Thursday’s action came early on the final day of the 2011 legislative session.
Rep. Ron Stephens, chairman of the House Economic Development & Tourism Committee, sponsored the bill and asked his colleagues to agree to the version of it passed by the Senate Tuesday. The Senate Finance Committee took the airplane-owners bill that the House had already approved and amended it with one of Stephens’ bills dealing with tourism that had stalled in the House Ways & Means Committee.
After the whole Senate voted on the amended version, Democrats grew upset hours later when they realized that the amendment hadn’t been explained to them.
“From what I’m hearing, this was done for one specific developer,” said Sen. Vincent Fort, D-Atlanta. “... It just seems like back-room dealing and corrupt bargaining.”
That feeling apparently simmered during Wednesday’s recess, allowing opponents to gather their forces.
It was a pair of conservative, South Georgia Republicans and a Middle Georgia independent that launched the attack Thursday morning.

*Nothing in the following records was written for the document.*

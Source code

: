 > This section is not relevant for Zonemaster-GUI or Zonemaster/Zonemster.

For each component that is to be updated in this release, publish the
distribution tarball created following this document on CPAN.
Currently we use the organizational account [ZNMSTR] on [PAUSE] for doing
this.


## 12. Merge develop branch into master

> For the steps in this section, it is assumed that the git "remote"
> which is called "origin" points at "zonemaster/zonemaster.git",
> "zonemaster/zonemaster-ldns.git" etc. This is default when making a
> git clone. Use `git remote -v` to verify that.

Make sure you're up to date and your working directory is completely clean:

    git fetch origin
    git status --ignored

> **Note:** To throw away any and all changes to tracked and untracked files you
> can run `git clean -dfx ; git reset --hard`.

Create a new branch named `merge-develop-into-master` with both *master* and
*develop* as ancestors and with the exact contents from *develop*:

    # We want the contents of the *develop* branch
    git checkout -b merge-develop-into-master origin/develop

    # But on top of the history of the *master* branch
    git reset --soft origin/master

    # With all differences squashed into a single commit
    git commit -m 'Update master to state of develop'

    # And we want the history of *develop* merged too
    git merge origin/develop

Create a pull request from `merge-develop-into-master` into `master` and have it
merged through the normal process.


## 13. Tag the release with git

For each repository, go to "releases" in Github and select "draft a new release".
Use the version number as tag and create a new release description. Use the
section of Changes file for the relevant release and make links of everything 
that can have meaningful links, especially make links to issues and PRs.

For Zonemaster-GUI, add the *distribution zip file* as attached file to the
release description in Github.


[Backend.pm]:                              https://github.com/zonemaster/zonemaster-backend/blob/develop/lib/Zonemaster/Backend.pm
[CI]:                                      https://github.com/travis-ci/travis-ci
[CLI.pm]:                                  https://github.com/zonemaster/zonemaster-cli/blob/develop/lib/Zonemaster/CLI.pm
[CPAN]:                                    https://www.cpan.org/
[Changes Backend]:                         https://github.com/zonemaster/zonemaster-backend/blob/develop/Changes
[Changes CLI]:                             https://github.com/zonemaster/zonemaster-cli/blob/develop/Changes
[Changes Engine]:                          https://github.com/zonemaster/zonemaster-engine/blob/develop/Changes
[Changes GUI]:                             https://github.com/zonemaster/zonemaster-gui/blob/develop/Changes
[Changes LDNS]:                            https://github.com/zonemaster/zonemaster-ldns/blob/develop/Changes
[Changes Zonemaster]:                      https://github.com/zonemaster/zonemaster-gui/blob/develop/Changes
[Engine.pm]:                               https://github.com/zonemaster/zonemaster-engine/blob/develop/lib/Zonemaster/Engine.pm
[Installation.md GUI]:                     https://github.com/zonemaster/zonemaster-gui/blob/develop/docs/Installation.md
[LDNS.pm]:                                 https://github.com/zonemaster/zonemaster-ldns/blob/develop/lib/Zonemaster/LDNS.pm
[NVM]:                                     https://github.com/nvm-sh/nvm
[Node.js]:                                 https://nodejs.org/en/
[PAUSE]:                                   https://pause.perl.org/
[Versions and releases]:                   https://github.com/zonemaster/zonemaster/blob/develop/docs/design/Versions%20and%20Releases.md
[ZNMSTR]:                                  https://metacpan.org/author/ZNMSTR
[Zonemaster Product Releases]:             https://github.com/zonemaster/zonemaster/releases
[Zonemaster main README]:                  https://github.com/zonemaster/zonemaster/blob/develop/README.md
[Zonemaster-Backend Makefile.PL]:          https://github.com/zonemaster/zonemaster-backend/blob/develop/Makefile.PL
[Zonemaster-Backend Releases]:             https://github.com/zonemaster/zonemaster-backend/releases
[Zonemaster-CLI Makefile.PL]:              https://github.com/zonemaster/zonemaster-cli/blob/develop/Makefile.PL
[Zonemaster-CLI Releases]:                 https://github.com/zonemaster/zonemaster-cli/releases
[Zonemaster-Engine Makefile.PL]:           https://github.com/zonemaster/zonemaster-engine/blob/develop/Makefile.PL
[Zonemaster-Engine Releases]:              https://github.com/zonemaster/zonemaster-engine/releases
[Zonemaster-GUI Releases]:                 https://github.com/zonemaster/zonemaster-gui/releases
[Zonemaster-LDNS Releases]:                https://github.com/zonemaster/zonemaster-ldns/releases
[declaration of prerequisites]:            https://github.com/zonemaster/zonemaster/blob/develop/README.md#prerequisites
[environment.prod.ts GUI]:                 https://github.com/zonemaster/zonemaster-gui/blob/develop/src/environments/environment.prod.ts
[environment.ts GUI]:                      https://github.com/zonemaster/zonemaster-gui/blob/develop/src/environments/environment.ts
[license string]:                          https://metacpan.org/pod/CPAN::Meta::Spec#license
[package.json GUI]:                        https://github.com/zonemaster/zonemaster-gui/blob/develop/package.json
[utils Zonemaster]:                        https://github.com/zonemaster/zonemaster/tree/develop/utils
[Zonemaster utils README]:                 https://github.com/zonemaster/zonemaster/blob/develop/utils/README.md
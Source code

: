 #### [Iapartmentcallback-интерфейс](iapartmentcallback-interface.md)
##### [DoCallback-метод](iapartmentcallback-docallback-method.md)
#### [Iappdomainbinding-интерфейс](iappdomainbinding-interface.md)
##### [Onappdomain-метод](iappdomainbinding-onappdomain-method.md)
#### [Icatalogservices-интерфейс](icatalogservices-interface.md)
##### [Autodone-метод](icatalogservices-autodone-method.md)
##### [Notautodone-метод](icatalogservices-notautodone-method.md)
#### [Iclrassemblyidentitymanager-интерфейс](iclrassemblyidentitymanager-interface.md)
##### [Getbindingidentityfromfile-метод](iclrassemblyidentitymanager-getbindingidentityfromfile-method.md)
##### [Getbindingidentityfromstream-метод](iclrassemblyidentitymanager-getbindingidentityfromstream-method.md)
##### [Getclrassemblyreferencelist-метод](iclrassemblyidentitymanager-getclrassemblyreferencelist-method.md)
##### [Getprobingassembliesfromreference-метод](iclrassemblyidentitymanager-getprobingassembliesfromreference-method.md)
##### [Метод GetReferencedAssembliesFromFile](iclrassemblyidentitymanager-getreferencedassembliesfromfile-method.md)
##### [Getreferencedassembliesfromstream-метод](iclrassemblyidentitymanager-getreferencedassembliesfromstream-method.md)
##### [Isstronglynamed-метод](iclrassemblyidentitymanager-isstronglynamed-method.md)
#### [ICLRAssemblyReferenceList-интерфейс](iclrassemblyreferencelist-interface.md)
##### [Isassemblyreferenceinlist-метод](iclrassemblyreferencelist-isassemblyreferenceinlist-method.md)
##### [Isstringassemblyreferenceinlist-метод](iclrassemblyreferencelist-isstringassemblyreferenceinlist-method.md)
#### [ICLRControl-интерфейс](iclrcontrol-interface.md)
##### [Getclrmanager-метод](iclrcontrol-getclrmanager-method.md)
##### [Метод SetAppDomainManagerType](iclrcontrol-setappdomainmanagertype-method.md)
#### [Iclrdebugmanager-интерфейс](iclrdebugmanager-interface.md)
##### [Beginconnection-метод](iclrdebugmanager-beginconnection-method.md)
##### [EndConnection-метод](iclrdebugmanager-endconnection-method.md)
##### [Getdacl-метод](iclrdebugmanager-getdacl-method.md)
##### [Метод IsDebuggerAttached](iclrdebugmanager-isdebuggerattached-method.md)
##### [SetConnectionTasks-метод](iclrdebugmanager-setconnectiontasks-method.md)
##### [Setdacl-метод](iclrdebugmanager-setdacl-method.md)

Stephens, a Savannah Republican, said the amended version of the bill was a combination of two measures that had each passed the House on multiple occasions.
The provision for airplane owners extends for two years an existing sales-tax exemption on repair parts as a way to entice them to Gulfstream Aerospace in Savannah, Standard Aero in Augusta or Pratt & Whitney in Columbus. It only applies to planes registered out of state since they could merely fly for repairs to one of the other states that doesn’t charge a sales tax, putting in danger thousands of Georgia jobs, he said.
The provision for developers applies to projects of $1 million or more that attract at least one-fourth of their business from out-of-state tourists. If the governor approves, the developers could get one-fourth of their investment back from sales taxes the state gets during the first 10 years after the project opens for business.
Rep. Jason Spencer, R-Kingsland, unseated Cecily Hill in last year’s Republican primary by attacking her for sponsoring the tourism-development bill in the 2010 legislature. He questioned Stephens on the floor about the policy of diverting taxes collected from the public to benefit individual developers.
“I had to follow through on my stance on the issue,” Spencer said.
Stephens responded that the state could get back its money if the developer’s promises don’t come through.
“If they don’t do what they say they’re going to do on the tourism destination and create the number of jobs they say they will, we’ll be able to claw back (the tax benefits) and go back into our general fund,” Stephens said.
Rep. Mark Hatfield, R-Waycross, was more blunt.
“It’s legalized extortion; that’s what it is,” he said.
He challenged the bill on procedural grounds and ran into Ralston’s wrath. Hatfield argued that the airplane-parts bill came to a vote in the House under a rule that prohibited amendments, and that rule forces a conference committee if the Senate adds an amendment.
Ralston pointed out that the speaker can make an exception and brusquely reminded Hatfield he has had 40 days to read the rules himself.
Stephens’ motion to agree to the Senate version originally failed by 10 votes. Then he asked for a roll-call vote on whether the House should reconsider its defeat of the bill, and that request passed by just two votes.
When the House did actually reconsider, or vote again on passing the bill, the measure came up one vote short on the lighted score board until Ralston cast his vote for it, giving it the necessary 91 “yes” votes.